Lesson 8 introduces a new factor in the social history of late imperial China: the intrusion of Western economic and political interests and their formalized presence, from the mid-nineteenth century, in designated “treaty ports” along the China coast. Lesson 9 then looks at how late nineteenth-century modernization efforts undermined the traditional social structure, leading to the emergence of new social classes and paving the way for more radical social and political changes in the twentieth century. Lessons 10 and 11 consider the changing face of urban and rural social life during the republican era from 1911 to 1949. Lesson 10 examines urban social and cultural trends from middle-class reformism and lower-class activism to the role of fiction as a form of popular entertainment; while Lesson 11 examines the mounting crisis in the countryside leading up to the communist revolution of 1949.

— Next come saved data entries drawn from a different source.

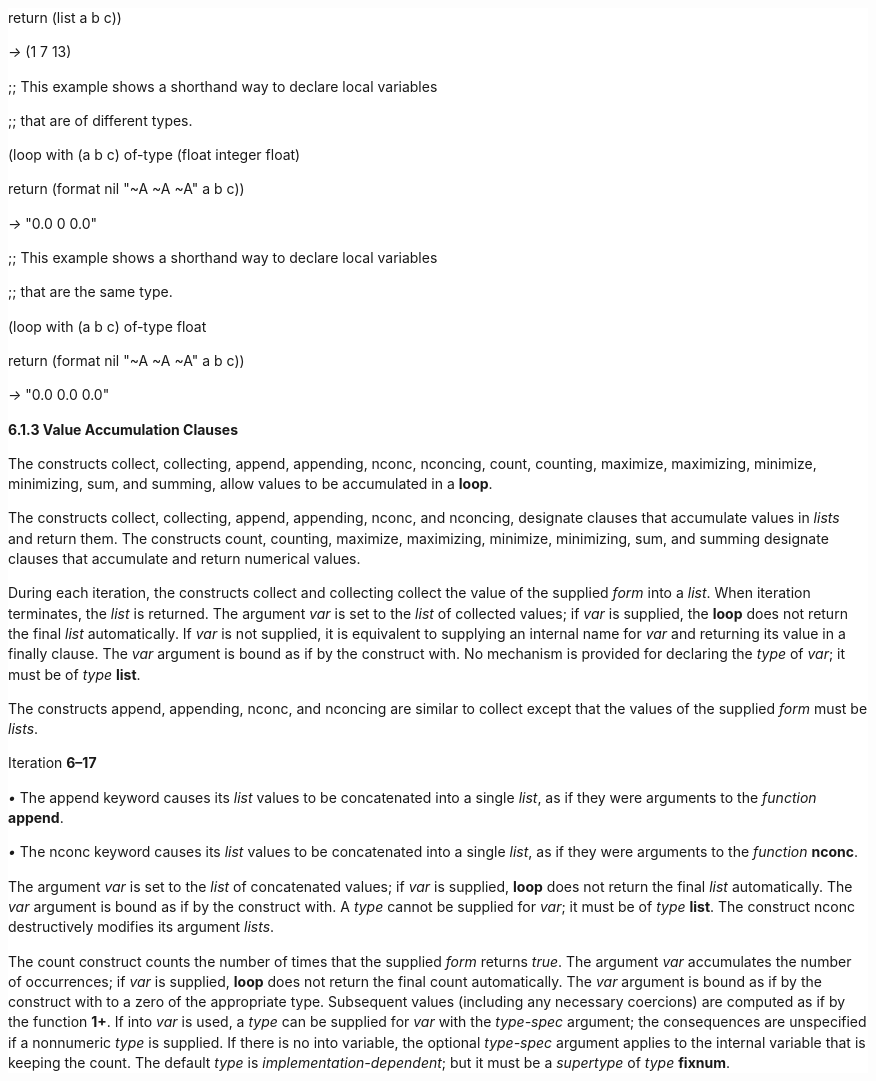 return (list a b c)) 

*→* (1 7 13) 

;; This example shows a shorthand way to declare local variables 

;; that are of different types. 

(loop with (a b c) of-type (float integer float) 

return (format nil "~A ~A ~A" a b c)) 

*→* "0.0 0 0.0" 

;; This example shows a shorthand way to declare local variables 

;; that are the same type. 

(loop with (a b c) of-type float 

return (format nil "~A ~A ~A" a b c)) 

*→* "0.0 0.0 0.0" 

**6.1.3 Value Accumulation Clauses** 

The constructs collect, collecting, append, appending, nconc, nconcing, count, counting, maximize, maximizing, minimize, minimizing, sum, and summing, allow values to be accumulated in a **loop**. 

The constructs collect, collecting, append, appending, nconc, and nconcing, designate clauses that accumulate values in *lists* and return them. The constructs count, counting, maximize, maximizing, minimize, minimizing, sum, and summing designate clauses that accumulate and return numerical values. 

During each iteration, the constructs collect and collecting collect the value of the supplied *form* into a *list*. When iteration terminates, the *list* is returned. The argument *var* is set to the *list* of collected values; if *var* is supplied, the **loop** does not return the final *list* automatically. If *var* is not supplied, it is equivalent to supplying an internal name for *var* and returning its value in a finally clause. The *var* argument is bound as if by the construct with. No mechanism is provided for declaring the *type* of *var*; it must be of *type* **list**. 

The constructs append, appending, nconc, and nconcing are similar to collect except that the values of the supplied *form* must be *lists*. 

Iteration **6–17**

 

 

*•* The append keyword causes its *list* values to be concatenated into a single *list*, as if they were arguments to the *function* **append**. 

*•* The nconc keyword causes its *list* values to be concatenated into a single *list*, as if they were arguments to the *function* **nconc**. 

The argument *var* is set to the *list* of concatenated values; if *var* is supplied, **loop** does not return the final *list* automatically. The *var* argument is bound as if by the construct with. A *type* cannot be supplied for *var*; it must be of *type* **list**. The construct nconc destructively modifies its argument *lists*. 

The count construct counts the number of times that the supplied *form* returns *true*. The argument *var* accumulates the number of occurrences; if *var* is supplied, **loop** does not return the final count automatically. The *var* argument is bound as if by the construct with to a zero of the appropriate type. Subsequent values (including any necessary coercions) are computed as if by the function **1+**. If into *var* is used, a *type* can be supplied for *var* with the *type-spec* argument; the consequences are unspecified if a nonnumeric *type* is supplied. If there is no into variable, the optional *type-spec* argument applies to the internal variable that is keeping the count. The default *type* is *implementation-dependent*; but it must be a *supertype* of *type* **fixnum**.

The final four lessons of the course discuss the social history of the People’s Republic of China from 1949 to the present. Lesson 12 describes the transformation of rural China after 1949; Lesson 13 looks at the changing nature of urban life under communism. The Cultural Revolution is the focus of Lesson 14, with particular attention to the role of Chinese youth. Lastly, Lesson 15 examines the changes in social, cultural, and economic life since the death of Mao and the beginning of the present reform era in 1978, including decollectivization, the restoration of capitalism, and rising economic prosperity accompanied by cultural alienation and increasing social protest.

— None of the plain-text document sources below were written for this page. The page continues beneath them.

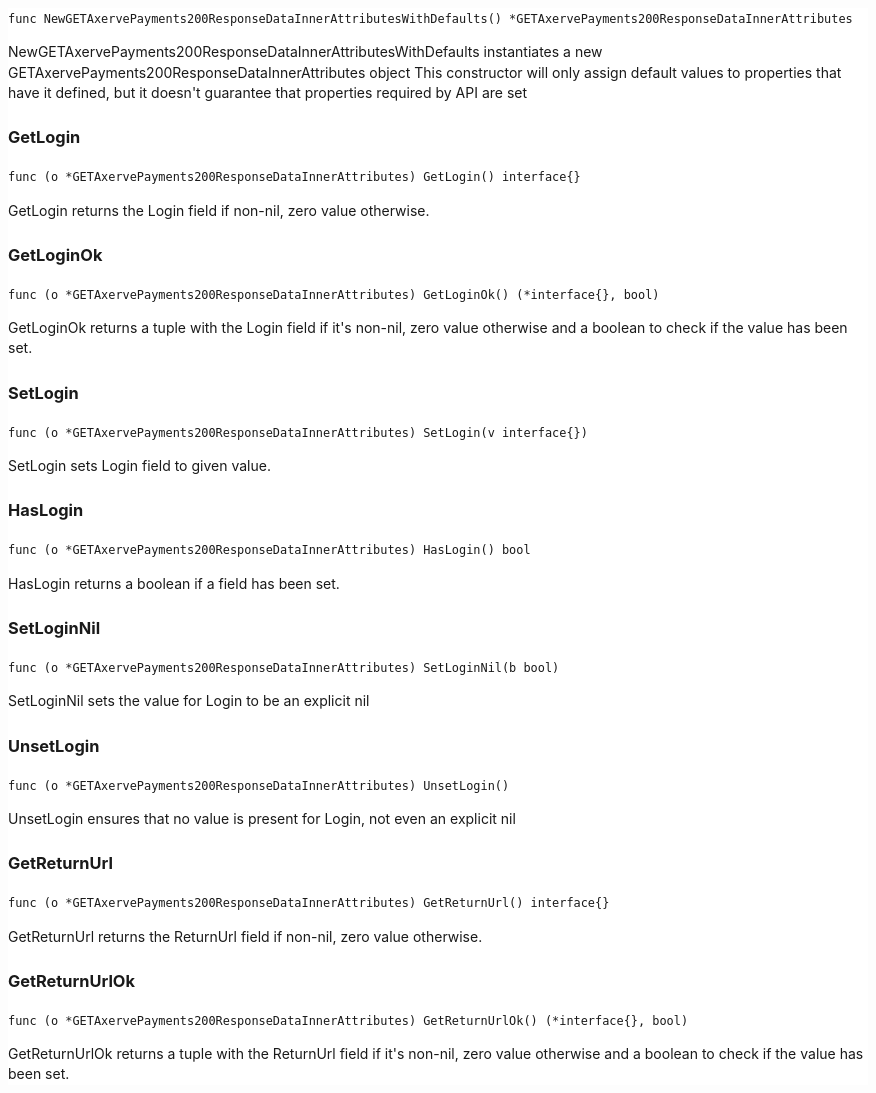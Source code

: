 `func NewGETAxervePayments200ResponseDataInnerAttributesWithDefaults() *GETAxervePayments200ResponseDataInnerAttributes`

NewGETAxervePayments200ResponseDataInnerAttributesWithDefaults instantiates a new GETAxervePayments200ResponseDataInnerAttributes object
This constructor will only assign default values to properties that have it defined,
but it doesn't guarantee that properties required by API are set

### GetLogin

`func (o *GETAxervePayments200ResponseDataInnerAttributes) GetLogin() interface{}`

GetLogin returns the Login field if non-nil, zero value otherwise.

### GetLoginOk

`func (o *GETAxervePayments200ResponseDataInnerAttributes) GetLoginOk() (*interface{}, bool)`

GetLoginOk returns a tuple with the Login field if it's non-nil, zero value otherwise
and a boolean to check if the value has been set.

### SetLogin

`func (o *GETAxervePayments200ResponseDataInnerAttributes) SetLogin(v interface{})`

SetLogin sets Login field to given value.

### HasLogin

`func (o *GETAxervePayments200ResponseDataInnerAttributes) HasLogin() bool`

HasLogin returns a boolean if a field has been set.

### SetLoginNil

`func (o *GETAxervePayments200ResponseDataInnerAttributes) SetLoginNil(b bool)`

 SetLoginNil sets the value for Login to be an explicit nil

### UnsetLogin
`func (o *GETAxervePayments200ResponseDataInnerAttributes) UnsetLogin()`

UnsetLogin ensures that no value is present for Login, not even an explicit nil
### GetReturnUrl

`func (o *GETAxervePayments200ResponseDataInnerAttributes) GetReturnUrl() interface{}`

GetReturnUrl returns the ReturnUrl field if non-nil, zero value otherwise.

### GetReturnUrlOk

`func (o *GETAxervePayments200ResponseDataInnerAttributes) GetReturnUrlOk() (*interface{}, bool)`

GetReturnUrlOk returns a tuple with the ReturnUrl field if it's non-nil, zero value otherwise
and a boolean to check if the value has been set.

History 480 contains the following graded course work:
- two book reviews, one on the Spence text and one on a book of your choice selected from the Extension Library list; 500-750 words (3-5 typed pages) each;
- two short written reports, which summarize, synthesize, and evaluate the lesson readings; you may select one lesson from among Lessons 1-7 and one lesson from among Lessons 8-15; 500-750 words (3-5 typed pages) each;
- one research paper, on a topic chosen from the guiding questions included in each lesson; 3,000-3,500 words (12-14 typed pages)
- a final examination.
|Book reviews – 2 @ 15% each||30%|
|Short reports – 2 @ 10% each||20%|
Textbooks and Course Materials – HIST480 Textbook Order Form
- Eastman, Lloyd. Family, Fields and Ancestors: Constancy and Change in China’s Social and Economic History, 1550-1949. New York: Oxford University Press, 1988.
- Frolic, B. Michael. Mao’s People: Sixteen Portraits of Life in Revolutionary China. Cambridge, MA: Harvard University Press, 1981.
- Spence, Jonathan. The Death of Woman Wang. New York, NY: Viking Penguin, 1979.